The world wakes up one morning to find that twelve alien spaceships have arrived at various corners of the globe. These gigantic ovoid shapes silently hover above Russia, China, America, etc. Among the linguists and scientists dispatched to the ship hovering above Montana skies are Amy Adams and Jeremy Renner. With little time for preparation and briefing, they find themselves inside the enormous structure, watching and listening in bewilderment as heptapod-like shapes materialize on the other side of a screen. They issue inky tendrils of smoke-like substance that form circular and star-like shapes.
There is little time to learn their language and find out what the aliens’ intentions are. The few words and concepts that are gleaned imply some kind of threat of weapons. As a result, the watch-stations around the world grow alarmed and bristle with weaponry, ready to annihilate the ships before they can launch whatever deadly design they have in whatever constitutes their “mind.” One by one, the watch-stations disconnect communications, leaving all twelve to labor in silence toward their common end.

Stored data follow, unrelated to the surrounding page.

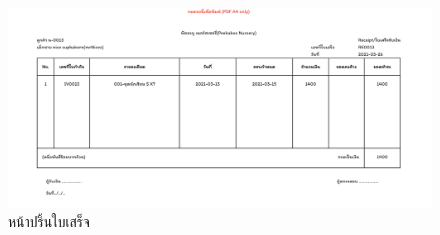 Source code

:         \begin{figure}
          \begin{center}
          \includegraphics[width=\linewidth]{images/slipPage.png}
          \end{center}
          \caption[หน้าปริ้นใบเสร็จ]{หน้าปริ้นใบเสร็จ}
          \label{fig:slipPage}
          \end{figure}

Amy Adams alone is alarmed at this development. She is convinced that all twelve watch-stations form a grand design, or language that is some sort of warning of future events. She theorizes that each culture’s language system shapes how that culture thinks about time. It becomes apparent that she has an emotional link with these events. There are numerous flashbacks to scenes with mother and child, and we piece together a narrative that early in the baby’s development she had learned of an illness that would take her life in the future. Unlike her husband, who had abandoned the situation, she had faced this impending tragedy with a determination to cherish every moment that remained to the child. This sub-narrative gradually assumes dominance in the movie. We realize the film is a cosmic projection of her own grappling with loss, both of the child and the dissolution of the marriage. And her breakthrough in the aliens’ language not only saves the world from launching attacks on the ships but grants her a vision of a new future for her: She achieves an epiphany, courtesy of a musical quotation from Dvorak’s “Serenade for Strings,” that she will unite with Jeremy Adams, her partner in the investigation, and build a new family.
In other words, like the film it most resembles, CONTACT, there is a climactic revelation of love and loss a promise of renewal, and the acceptance of a cosmic and personal design that unknowable but somehow consoling.
Kudos to the amazing musical and sound design. Image, music, and sound effects intermingle and blend in ways that are quite unusual. And while my attempts to reduce the film to a linear storyline make it sound precious and pretentious, I must confess it held me spellbound. I sifted through its fractured narrative much in the way that the characters themselves struggle to make sense of contact with the aliens—and yes, like I traversed page by page through that Army language test.